Zenya’s father, Victor had spent three years in the Gulag Archipelago, and wanted his son to be tough, like him, to survive in the world so he could work, work on the family farm.

“We’ll have many children,” Victor had told his wife, Katerina, “to help us on the farm,” this before they owned a farm, Victor working in a plywood mill, Victoria Plywood.  Katerina not speaking a word of English stayed at home, cooking on a wood stove, borscht, piroshki, roast rabbit, cherry pies, in a 1920’s era house in James Bay, a part of Victoria, BC.  Russian friends lived in the basement, all of them sharing their problems and their hopes from the old country.  They had become friends after the Nazis had left Austria, the Russian and Ukrainians now free.  The smart ones left for Canada, not going back as they had been requested to do.

Zenya, the eldest son was beaten viciously by Victor for the slightest misbehaviour, eating a bowl of ice cream in the afternoon, ice cream meant to be shared among six children, a small portion for each, measured out after supper.

Victor had few stories of the Gulag, except that the prisoners only got one bowl of watery fish soup after working all day building towns.  Also – flies in the summer, he remembered, and the German Shepherds held back from attack by long chains held by the guards.  “To prevent escape,” said Victor.  His rages told the real story.  He had been broken.

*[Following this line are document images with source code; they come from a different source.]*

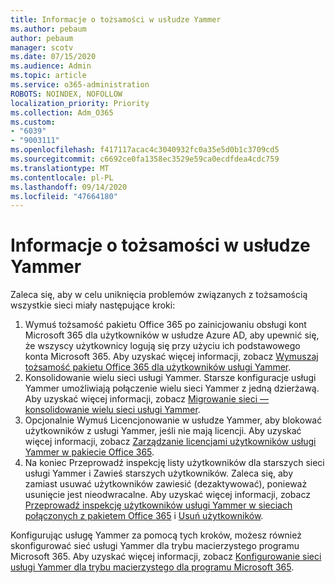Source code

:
 ```yaml
---
title: Informacje o tożsamości w usłudze Yammer
ms.author: pebaum
author: pebaum
manager: scotv
ms.date: 07/15/2020
ms.audience: Admin
ms.topic: article
ms.service: o365-administration
ROBOTS: NOINDEX, NOFOLLOW
localization_priority: Priority
ms.collection: Adm_O365
ms.custom:
- "6039"
- "9003111"
ms.openlocfilehash: f417117acac4c3040932fc0a35e5d0b1c3709cd5
ms.sourcegitcommit: c6692ce0fa1358ec3529e59ca0ecdfdea4cdc759
ms.translationtype: MT
ms.contentlocale: pl-PL
ms.lasthandoff: 09/14/2020
ms.locfileid: "47664180"
---
```

# <a name="about-identity-in-yammer"></a>Informacje o tożsamości w usłudze Yammer

Zaleca się, aby w celu uniknięcia problemów związanych z tożsamością wszystkie sieci miały następujące kroki:

1. Wymuś tożsamość pakietu Office 365 po zainicjowaniu obsługi kont Microsoft 365 dla użytkowników w usłudze Azure AD, aby upewnić się, że wszyscy użytkownicy logują się przy użyciu ich podstawowego konta Microsoft 365. Aby uzyskać więcej informacji, zobacz [Wymuszaj tożsamość pakietu Office 365 dla użytkowników usługi Yammer](https://docs.microsoft.com/yammer/configure-your-yammer-network/enforce-office-365-identity).
2. Konsolidowanie wielu sieci usługi Yammer. Starsze konfiguracje usługi Yammer umożliwiają połączenie wielu sieci Yammer z jedną dzierżawą. Aby uzyskać więcej informacji, zobacz [Migrowanie sieci — konsolidowanie wielu sieci usługi Yammer](https://docs.microsoft.com/yammer/configure-your-yammer-network/consolidate-multiple-yammer-networks).
3. Opcjonalnie Wymuś Licencjonowanie w usłudze Yammer, aby blokować użytkowników z usługi Yammer, jeśli nie mają licencji. Aby uzyskać więcej informacji, zobacz [Zarządzanie licencjami użytkowników usługi Yammer w pakiecie Office 365](https://docs.microsoft.com/yammer/manage-yammer-users/manage-yammer-licenses-in-office-365).
4. Na koniec Przeprowadź inspekcję listy użytkowników dla starszych sieci usługi Yammer i Zawieś starszych użytkowników. Zaleca się, aby zamiast usuwać użytkowników zawiesić (dezaktywować), ponieważ usunięcie jest nieodwracalne. Aby uzyskać więcej informacji, zobacz [Przeprowadź inspekcję użytkowników usługi Yammer w sieciach połączonych z pakietem Office 365](https://docs.microsoft.com/yammer/manage-yammer-users/audit-users-connected-to-office-365) i [Usuń użytkowników](https://docs.microsoft.com/yammer/manage-yammer-users/add-block-or-remove-users#remove-users).

Konfigurując usługę Yammer za pomocą tych kroków, możesz również skonfigurować sieć usługi Yammer dla trybu macierzystego programu Microsoft 365. Aby uzyskać więcej informacji, zobacz [Konfigurowanie sieci usługi Yammer dla trybu macierzystego dla programu Microsoft 365](https://docs.microsoft.com/yammer/configure-your-yammer-network/native-mode).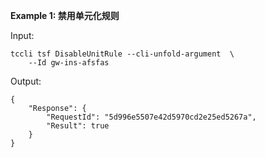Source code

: **Example 1: 禁用单元化规则**



Input: 

```
tccli tsf DisableUnitRule --cli-unfold-argument  \
    --Id gw-ins-afsfas
```

Output: 
```
{
    "Response": {
        "RequestId": "5d996e5507e42d5970cd2e25ed5267a",
        "Result": true
    }
}
```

“I made up my mind not to be like him,” said Zenya.  “He had told me to beat my dog.  At least he put that out to me as an option. ‘You could beat her,’ he had said.  That’s when I decided I would never choose violence.”

Zenya escaped at seventeen to work on deep sea freighters, boats that carried iron ore and lumber, and to drink in all the ports of the world, Nagasaki, Rio de Janeiro, Cape Town.  That is until his father died.  Then he found me, we married, and he kept his vow – never to choose anger.